Only stopping at lights, to have a little dream.
Which gets awakened by a beep,
I look down and can tell this cat needs to sleep.
He becomes moody and offensively rude.
Calling people with umbrellas selfish,
and lying down in front of those with cars, pretending to be hit and dead.
An attempt at moving him,
To him holding his paws behind a railing shouting,
‘The police are coming’.
I pretended to be the police and gave the cat a caution.
Asked if we took a cab could we share,
‘there’, I said.
We need to run.
‘Im not running not a bit’
So we missed it.
Misty the dog- March 2012
What would Misty say?
If I asked her about that time,
the year your Dad died.
Did Misty see your brother throw a ball at his chest?
Does she know whether you changed, became strange, when left alone for long periods of time.
Why now when you speak of it sometimes tears come to your eyes.
That otherwise are mirrors.
Did she lose her voice?
Like everyone in the house that went from 4 to 3 to 2.
And as the numbers decreased the words became rarer.
A few names extinct and most games sparer,
your a carer. Its drawn on your face.
Maybe if one day you speak without a glass covering your lens.
Your eyes might shine like the rest of you, no mirrors or pretend.
Bike poem February 2012
That this broken bike has lights, and I can see clearly.
That no cars swerve,
that no people curse,
me drunken riding home.
That I have hope that one day I have home.
Even when I feel dark as that Autumn night,
when I fell off my bike, singing and looking up at the rain.
I do feel the pain,
a stretch over all these miles.
So are you listening when alone with your cup of tea.
Do you put your ear to it and breathe in while I exhale.
Tell Mum, that today I told my dreams to fuck off and it hurt.
While your there tell my Dad, Nan and Brother too.
Tell them I’m falling, failing, flailing grieving over my changed mind.
Tell Mum, I’m not mad.
I’d like to know her history of mental illness.
Tell Mum, I said hi.
Mandy- August 2012
Have you seen Mandy?
Or the man who sells laughter in the palm of his hand?
Have you thrown another layer of soil on your plans?
Cos when you and her meet. You talk shit.
Mandy, calls you in your head.
Leads you to a corner on a bed, then sends you flying high.
Past me, pushing into a table you don’t even realise.
Maybe the ground shook, how strong I need to move yet stay.
And push you, push you away.
And I’d kick you if I could.
But already violence has filled your immature state of mind.
Maybe if I shout and you cry we can add to the atmosphere of this fine Bristol night.
Betting shop June 2012
Do dreams lie in the land of blue pen, wooden table and plastic chair.
In ripped papers, tracksuit trousers and greasy hair.
And the man smoking weed, who always tries to grab,
the woman who shouts, pay you later bloodclat.
What the hell am I doing in a betting shop?
Is this where artists learn their trade?
Smiling at punters whilst their spirits fade.
And burn on a note on some paper in a chest.

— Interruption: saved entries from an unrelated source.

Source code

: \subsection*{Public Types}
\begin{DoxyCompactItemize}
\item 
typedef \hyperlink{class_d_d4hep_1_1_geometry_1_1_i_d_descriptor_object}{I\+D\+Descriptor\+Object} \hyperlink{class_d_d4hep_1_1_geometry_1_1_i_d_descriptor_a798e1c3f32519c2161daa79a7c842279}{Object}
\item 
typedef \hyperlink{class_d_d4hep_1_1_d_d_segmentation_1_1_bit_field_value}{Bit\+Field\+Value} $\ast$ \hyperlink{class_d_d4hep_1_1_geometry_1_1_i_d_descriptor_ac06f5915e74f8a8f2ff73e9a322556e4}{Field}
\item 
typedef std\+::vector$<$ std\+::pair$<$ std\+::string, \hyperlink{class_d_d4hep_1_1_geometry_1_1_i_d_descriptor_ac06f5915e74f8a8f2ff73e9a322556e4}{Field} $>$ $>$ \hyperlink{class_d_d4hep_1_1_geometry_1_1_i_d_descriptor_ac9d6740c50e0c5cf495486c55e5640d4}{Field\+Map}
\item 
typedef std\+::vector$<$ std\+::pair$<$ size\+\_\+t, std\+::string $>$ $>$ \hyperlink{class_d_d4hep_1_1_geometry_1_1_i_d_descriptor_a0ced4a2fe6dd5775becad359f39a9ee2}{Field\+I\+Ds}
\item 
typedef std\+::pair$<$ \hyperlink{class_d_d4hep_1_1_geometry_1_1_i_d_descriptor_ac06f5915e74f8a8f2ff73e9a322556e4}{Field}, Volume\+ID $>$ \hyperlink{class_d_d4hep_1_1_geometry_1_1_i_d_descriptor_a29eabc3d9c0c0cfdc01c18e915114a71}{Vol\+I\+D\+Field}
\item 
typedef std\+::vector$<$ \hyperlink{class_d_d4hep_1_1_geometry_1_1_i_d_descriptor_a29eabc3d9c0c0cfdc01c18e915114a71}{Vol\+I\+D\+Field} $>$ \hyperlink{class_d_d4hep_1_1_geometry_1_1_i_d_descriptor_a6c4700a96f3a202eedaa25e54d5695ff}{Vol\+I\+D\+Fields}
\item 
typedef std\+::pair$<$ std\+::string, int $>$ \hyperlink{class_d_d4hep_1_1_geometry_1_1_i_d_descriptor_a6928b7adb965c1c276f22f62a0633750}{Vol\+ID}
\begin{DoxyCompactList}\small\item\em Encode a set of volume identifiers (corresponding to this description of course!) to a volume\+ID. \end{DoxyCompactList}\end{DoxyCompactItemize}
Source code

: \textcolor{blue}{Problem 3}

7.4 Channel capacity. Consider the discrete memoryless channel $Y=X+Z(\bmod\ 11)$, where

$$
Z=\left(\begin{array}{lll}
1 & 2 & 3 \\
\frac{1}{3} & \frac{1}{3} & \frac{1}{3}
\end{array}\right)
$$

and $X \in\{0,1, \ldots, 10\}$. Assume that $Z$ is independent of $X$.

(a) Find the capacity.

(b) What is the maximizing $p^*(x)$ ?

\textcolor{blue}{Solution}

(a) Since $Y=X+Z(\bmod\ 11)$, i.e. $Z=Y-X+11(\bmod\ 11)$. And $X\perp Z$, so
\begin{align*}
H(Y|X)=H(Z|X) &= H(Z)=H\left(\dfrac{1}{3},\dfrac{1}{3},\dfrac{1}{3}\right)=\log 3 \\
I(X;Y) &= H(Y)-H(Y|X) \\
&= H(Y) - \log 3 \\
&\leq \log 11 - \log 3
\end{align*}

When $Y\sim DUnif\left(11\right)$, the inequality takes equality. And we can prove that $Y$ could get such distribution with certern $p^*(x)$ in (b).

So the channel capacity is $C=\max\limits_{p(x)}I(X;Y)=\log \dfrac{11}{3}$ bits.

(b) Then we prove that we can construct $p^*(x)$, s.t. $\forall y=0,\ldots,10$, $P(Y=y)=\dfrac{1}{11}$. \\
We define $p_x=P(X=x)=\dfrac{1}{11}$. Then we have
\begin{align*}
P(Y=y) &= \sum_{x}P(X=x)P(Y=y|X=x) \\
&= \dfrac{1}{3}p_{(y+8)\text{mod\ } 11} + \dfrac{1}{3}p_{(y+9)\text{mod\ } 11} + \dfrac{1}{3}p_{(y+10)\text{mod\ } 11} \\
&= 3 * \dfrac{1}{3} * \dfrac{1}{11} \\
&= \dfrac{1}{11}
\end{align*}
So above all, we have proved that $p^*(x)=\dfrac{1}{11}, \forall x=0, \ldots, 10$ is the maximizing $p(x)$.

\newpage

Until a fire erupts with the words ‘fuck this’.
I can make, make, I’ve forgotten what I make.
I cant remember what I hate.
And what I’ve got is a chair to sit on in the place where time stops.
But computer horses run, and lucky numbers matter.

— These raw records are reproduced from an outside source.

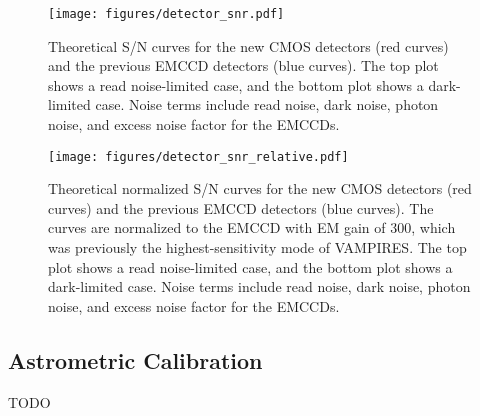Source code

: \begin{figure}
    \centering
    \texttt{[image: figures/detector\_snr.pdf]}
    \caption{Theoretical S/N curves for the new CMOS detectors (red curves) and the previous EMCCD detectors (blue curves). The top plot shows a read noise-limited case, and the bottom plot shows a dark-limited case. Noise terms include read noise, dark noise, photon noise, and excess noise factor for the EMCCDs.\label{fig:detector_snr}}
\end{figure}


\begin{figure}
    \centering
    \texttt{[image: figures/detector\_snr\_relative.pdf]}
    \caption{Theoretical normalized S/N curves for the new CMOS detectors (red curves) and the previous EMCCD detectors (blue curves). The curves are normalized to the EMCCD with EM gain of 300, which was previously the highest-sensitivity mode of VAMPIRES. The top plot shows a read noise-limited case, and the bottom plot shows a dark-limited case. Noise terms include read noise, dark noise, photon noise, and excess noise factor for the EMCCDs.\label{fig:detector_snr_relative}}
\end{figure}


\subsection{Astrometric Calibration}

TODO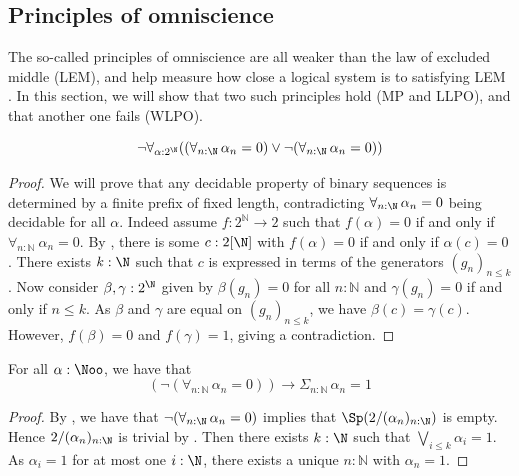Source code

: \subsection{Principles of omniscience}
The so-called principles of omniscience are all weaker than the law of excluded middle (LEM), and help measure how close a logical system is to satisfying LEM \cite{HannesDiener, ReverseMathsBishop}.
In this section, we will show that two such principles hold (MP and LLPO), 
and that another one fails (WLPO).

\begin{theorem}\label{NotWLPO}
  \[
    \neg \forall_{\alpha:2^\N} 
    ((\forall_{n:\N}\, \alpha_n = 0 ) \vee \neg (\forall_{n:\N}\, \alpha_n = 0))
  \]
\end{theorem}
\begin{proof}
  We will prove that any decidable property of binary sequences is determined by a finite prefix of fixed length, contradicting $\forall_{n:\N}\, \alpha_n=0$ being decidable for all $\alpha$. 
  Indeed assume $f:2^\mathbb N \to 2$ such that 
  $f(\alpha) = 0$ if and only if $\forall_{n:\mathbb N}\ \alpha_n= 0$. 
  By , there is some $c:2[\N]$ with 
  $f(\alpha) = 0$ if and only if $\alpha(c) = 0$. 
  There exists $k:\N$ such that $c$ is expressed in terms of the generators $(g_n)_{n\leq k}$. 
  Now consider $\beta,\gamma:2^\N$ given by 
  $\beta(g_n) = 0$ for all $n:\mathbb N$ and
  $\gamma(g_n) = 0$ if and only if $n\leq k$. 
  As $\beta$ and $\gamma$ are equal on $(g_n)_{n\leq k}$, we have $\beta(c) = \gamma(c)$. 
  However, $f(\beta) = 0$ and $f(\gamma) = 1$, giving a contradiction. 
\end{proof}

\begin{theorem}
  For all $\alpha:\Noo$, we have that 
  \[
    (\neg (\forall_{n:\mathbb N}\, \alpha_n= 0)) \to \Sigma_{n:\mathbb N}\, \alpha_n= 1
  \]
\end{theorem}
\begin{proof}
  By , we have that $\neg(\forall_{n:\N}\, \alpha_n = 0)$ implies that 
  $\Sp(2/(\alpha_n)_{n:\N})$ is empty. 
  Hence $2/(\alpha_n)_{n:\N}$ is trivial by . 
  Then there exists $k:\N$ such that $\bigvee_{i\leq k} \alpha_i = 1$. 
  As $\alpha_i = 1$ for at most one $i:\N$, 
  there exists a unique $n:\mathbb N$ with $\alpha_n = 1$. 
\end{proof}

And someone shouts go, go, go, and other mindless chatter.
And a dogs shit on the floor, they’re all addicted in here and poor.

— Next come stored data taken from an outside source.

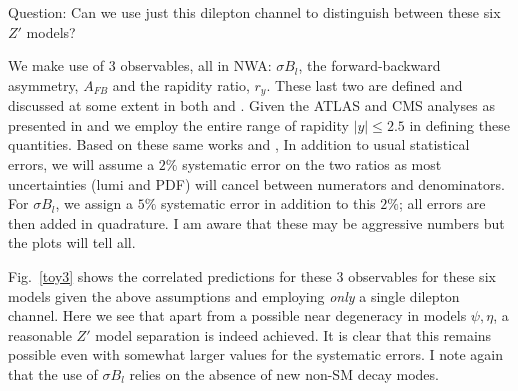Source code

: \documentclass[14pt]{article}
\begin{document}
Question: Can we use just this dilepton channel to distinguish between these six $Z'$ models?  

We make use of 3 observables, all in NWA: $\sigma B_l$, the forward-backward asymmetry, $A_{FB}$ and the rapidity ratio, $r_y$. These last two are defined 
and discussed at some extent in both \cite{Rizzo:2014xma} and \cite{Han:2013mra}.  Given the ATLAS and CMS analyses as presented in \cite{Han:2016qpd} 
and \cite{CMS:2017zzj} we employ the entire range of rapidity $|y|\leq 2.5$ in defining these quantities. Based on these same works and \cite{Han:2013mra}, 
In addition to usual statistical errors, we will assume a $2\%$ systematic error on the two ratios as most uncertainties (lumi and PDF) will cancel between numerators 
and denominators. For $\sigma B_l$, we assign a $5\%$ systematic error in addition to this $2\%$; all errors are then added in quadrature. I am aware that these may 
be aggressive numbers but the plots will tell all. 

%
%


Fig.~\ref{toy3} shows the correlated predictions for these 3 observables for these six models given the above assumptions and employing {\it only} a single dilepton 
channel. Here we see that apart from a possible near degeneracy in models $\psi,\eta$, a reasonable $Z'$ model separation is indeed achieved. It is clear that this 
remains possible even with somewhat larger values for the systematic errors. I note again that the use of $\sigma B_l$ relies on the absence of new non-SM decay 
modes.


%
%
\end{document}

Chasing a feeling in their heads,
Where’s the pill to cure all.
Is it in the box of marketing designed to fuel and pull in.
With a change of clothes on a Thursday,
The wife calls at 8pm, (your stuck in traffic),
That cards now declined from the atm, (holding down sick).
Feet instinctively move to an exit masked,
by the woman who sleeps in the toilet,
who is muttering about a key,
apparently she needs it to set a cat free.
What time do I finish work?
If the world ended if Geraldine thought I didn’t like her,
I would apologise, though my apology would be late.
If you would have told me you wanted me to be there with Geraldine.
I would have arrived, but late.
This is because as you already knew I was seeing a friend for their birthday.
And as an afternote, I’ll tell you now we had a lovely time.
You forgot to ask, since you couldn’t stop repeating the phrase, ‘you finished work at five’.
Brain quite addled with lemsip,
it could happen to us all,
maybe its onset dementia, maybe you need more clocks, maybe I finished work at five.